■ EXERCISE AIM
Can you transcribe every entry word for word, skipping the images?

Dataset entries:
=== Begin Enclosure ===

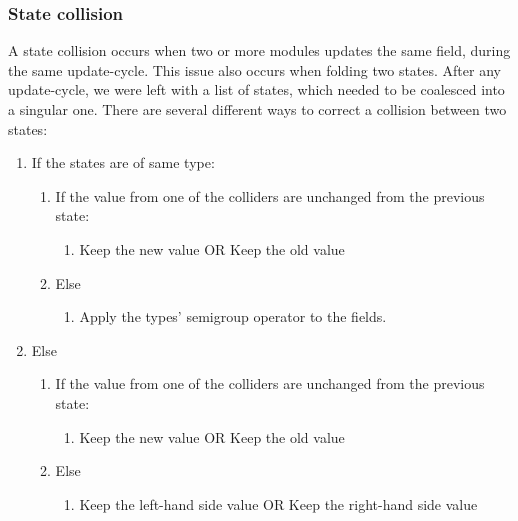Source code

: \subsubsection{State collision} \label{sec:collision}

A state collision occurs when two or more modules updates the same field, during
the same update-cycle. This issue also occurs when folding two states. After any
update-cycle, we were left with a list of states, which needed to be coalesced
into a singular one. There are several different ways to correct a collision
between two states:

\begin{enumerate}
  \item If the states are of same type:
    \begin{enumerate}
      \item If the value from one of the colliders are unchanged from the previous state:
        \begin{enumerate}
          \item Keep the new value OR Keep the old value
        \end{enumerate}
      \item Else
        \begin{enumerate}
          \item Apply the types' semigroup operator to the fields.
        \end{enumerate}
    \end{enumerate}
  \item Else
    \begin{enumerate}
      \item If the value from one of the colliders are unchanged from the previous state:
        \begin{enumerate}
          \item Keep the new value OR Keep the old value
        \end{enumerate}
      \item Else
        \begin{enumerate}
          \item Keep the left-hand side value OR Keep the right-hand side value
        \end{enumerate}
    \end{enumerate}
\end{enumerate}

=== End Enclosure ===

■ ANSWER TO THE PROBLEM
Source code

: \subsubsection{State collision} \label{sec:collision}

A state collision occurs when two or more modules updates the same field, during
the same update-cycle. This issue also occurs when folding two states. After any
update-cycle, we were left with a list of states, which needed to be coalesced
into a singular one. There are several different ways to correct a collision
between two states:

\begin{enumerate}
  \item If the states are of same type:
    \begin{enumerate}
      \item If the value from one of the colliders are unchanged from the previous state:
        \begin{enumerate}
          \item Keep the new value OR Keep the old value
        \end{enumerate}
      \item Else
        \begin{enumerate}
          \item Apply the types' semigroup operator to the fields.
        \end{enumerate}
    \end{enumerate}
  \item Else
    \begin{enumerate}
      \item If the value from one of the colliders are unchanged from the previous state:
        \begin{enumerate}
          \item Keep the new value OR Keep the old value
        \end{enumerate}
      \item Else
        \begin{enumerate}
          \item Keep the left-hand side value OR Keep the right-hand side value
        \end{enumerate}
    \end{enumerate}
\end{enumerate}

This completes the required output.